This worthless morning then leads to lunch where I, and most girls, are finally awake. During lunch and activity I spaz out and play games or attempt to catch grapes in my mouth. This spastic lunch/activity time abruptly ends once 9-10 starts where I, and I’m pretty sure every other STA girl, go into a food-induced coma. I don’t think any of us have ever really been awake for 9-10 because after stuffing our faces and being hyper, we naturally crash. The only thing that keeps us from not falling asleep, most of the time, is the smell of Mr. Fast’s coffee from The Roasterie that prompts us to shoot him death glares out of jealousy. Once 11-12 starts, I come around and am almost completely focused until there are about 37 minutes left of 15-16. Then, my time is spent praying a torrential downpour will miraculously fall from the sky and Ms. Chartier will announce that tennis practice will be canceled so I can go home and nap.

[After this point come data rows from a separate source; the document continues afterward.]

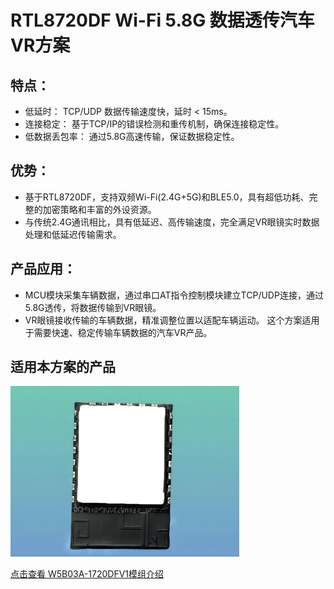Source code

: 


# RTL8720DF Wi-Fi 5.8G 数据透传汽车VR方案

## 特点：

- 低延时： TCP/UDP 数据传输速度快，延时 < 15ms。
- 连接稳定： 基于TCP/IP的错误检测和重传机制，确保连接稳定性。
- 低数据丢包率： 通过5.8G高速传输，保证数据稳定性。
## 优势：

- 基于RTL8720DF，支持双频Wi-Fi(2.4G+5G)和BLE5.0，具有超低功耗、完整的加密策略和丰富的外设资源。
- 与传统2.4G通讯相比，具有低延迟、高传输速度，完全满足VR眼镜实时数据处理和低延迟传输需求。
## 产品应用：

- MCU模块采集车辆数据，通过串口AT指令控制模块建立TCP/UDP连接，通过5.8G透传，将数据传输到VR眼镜。
- VR眼镜接收传输的车辆数据，精准调整位置以适配车辆运动。
这个方案适用于需要快速、稳定传输车辆数据的汽车VR产品。

## 适用本方案的产品

![W5B03A-1720DFV1模组](../../assets/images/8720DF/8720DF模组.jpg)

[点击查看 W5B03A-1720DFV1模组介绍](../../products/8720df/W5B03A-1720DFV1.md)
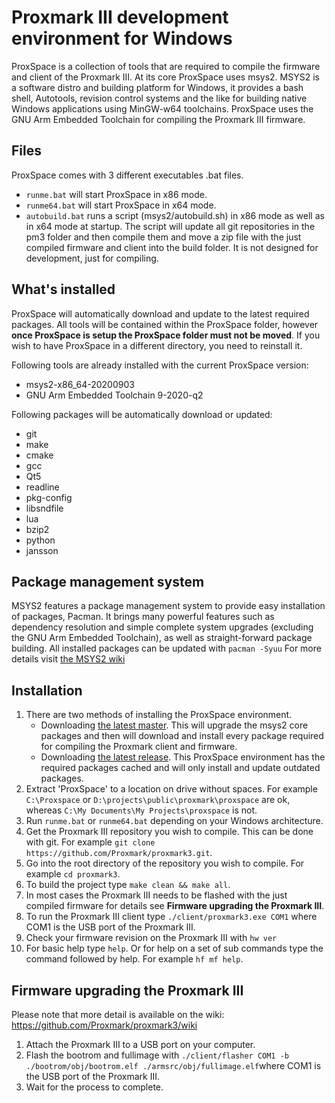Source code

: # Proxmark III development environment for Windows
ProxSpace is a collection of tools that are required to compile the firmware and client of the Proxmark III. At its core ProxSpace uses msys2. MSYS2 is a software distro and building platform for Windows, it provides a bash shell, Autotools, revision control systems and the like for building native Windows applications using MinGW-w64 toolchains. ProxSpace uses the GNU Arm Embedded Toolchain for compiling the Proxmark III firmware.

## Files
ProxSpace comes with 3 different executables .bat files. 

 - `runme.bat` will start ProxSpace in x86 mode.
 - `runme64.bat` will start ProxSpace in x64 mode.
 - `autobuild.bat` runs a script (msys2/autobuild.sh) in x86 mode as well as in x64 mode at startup. The script will update all git repositories in the pm3 folder and then compile them and move a zip file with the just compiled firmware and client into the build folder. It is not designed for development, just for compiling.

## What's installed
ProxSpace will automatically download and update to the latest required packages. All tools will be contained within the ProxSpace folder, however **once ProxSpace is setup the ProxSpace folder must not be moved**. If you wish to have ProxSpace in a different directory, you need to reinstall it.

Following tools are already installed with the current ProxSpace version:
 - msys2-x86_64-20200903
 - GNU Arm Embedded Toolchain 9-2020-q2
 
 Following packages will be automatically download or updated:
 - git
 - make
 - cmake
 - gcc
 - Qt5
 - readline
 - pkg-config
 - libsndfile
 - lua
 - bzip2
 - python
 - jansson

## Package management system
MSYS2 features a package management system to provide easy installation of packages, Pacman. It brings many powerful features such as dependency resolution and simple complete system upgrades (excluding the GNU Arm Embedded Toolchain), as well as straight-forward package building. All installed packages can be updated with `pacman -Syuu` For more details visit [the MSYS2 wiki](https://github.com/msys2/msys2/wiki)

## Installation
 1. There are two methods of installing the ProxSpace environment.
	* Downloading [the latest master](https://github.com/Gator96100/ProxSpace/archive/master.zip). This will upgrade the msys2 core packages and then will download and install every package required for compiling the Proxmark client and firmware.
	* Downloading [the latest release](https://github.com/Gator96100/ProxSpace/releases). This ProxSpace environment has the required packages cached and will only install and update outdated packages.
 2. Extract 'ProxSpace' to a location on drive without spaces. For example `C:\Proxspace` or `D:\projects\public\proxmark\proxspace` are ok, whereas `C:\My Documents\My Projects\proxspace` is not.
 3. Run `runme.bat` or `runme64.bat` depending on your Windows architecture.
 4. Get the Proxmark III repository you wish to compile. This can be done with git. For example `git clone https://github.com/Proxmark/proxmark3.git`.
 5. Go into the root directory of the repository you wish to compile. For example `cd proxmark3`.
 6. To build the project type `make clean && make all`. 
 7. In most cases the Proxmark III needs to be flashed with the just compiled firmware for details see **Firmware upgrading the Proxmark III**.
 8. To run the Proxmark III client type `./client/proxmark3.exe COM1` where COM1 is the USB port of the Proxmark III.
 9. Check your firmware revision on the Proxmark III with `hw ver`
 10. For basic help type `help`. Or for help on a set of sub commands type the command followed by help. For example `hf mf help`.
 
## Firmware upgrading the Proxmark III
Please note that more detail is available on the wiki: https://github.com/Proxmark/proxmark3/wiki
 1. Attach the Proxmark III to a USB port on your computer.
 2. Flash the bootrom and fullimage with `./client/flasher COM1 -b ./bootrom/obj/bootrom.elf ./armsrc/obj/fullimage.elf`where COM1 is the USB port of the Proxmark III.
 3. Wait for the process to complete.
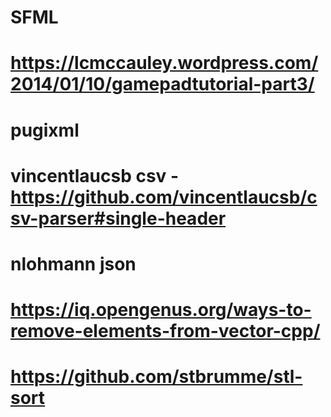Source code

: # SFML
# https://lcmccauley.wordpress.com/2014/01/10/gamepadtutorial-part3/
# pugixml
# vincentlaucsb csv - https://github.com/vincentlaucsb/csv-parser#single-header
# nlohmann json
# https://iq.opengenus.org/ways-to-remove-elements-from-vector-cpp/
# https://github.com/stbrumme/stl-sort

This evil circle repeats daily because once I arrive home, which usually isn’t until around 6 p.m. due to extracurriculars, I have hours of homework. I inevitably don’t finish it, so it carries over to the next day.

If I could purchase just one innocent caffeinated drink at school, this wicked circle would end. One during lunch would make me productive in the afternoon so I could make a dent in my stack of homework, enabling me to go to sleep earlier, pay attention in morning classes, and end this killer circle. Offering caffeinated drinks in the cafeteria would not only stop the circle of death, but it would also stop people from going on covert missions in an attempt to rebel against the circle. These revolutionaries stealthily sneak into the teachers” lounge to buy caffeinated drinks or to steal even a thimble”s amount of coffee. These girls risk everything, well SBRs, detentions, and pride, for 12 oz. of canned energy or a sip of coffee that they need to get through the day. Caffeine is “unhealthy” and therefore not an option in the vending machines. However, we are offered potato chips, candy, and pop tarts which are unhealthier than soda. So how does that work out? When it comes down to it, if STA gives us six plus hours of homework each night, they should offer us 12 oz. of caffeine.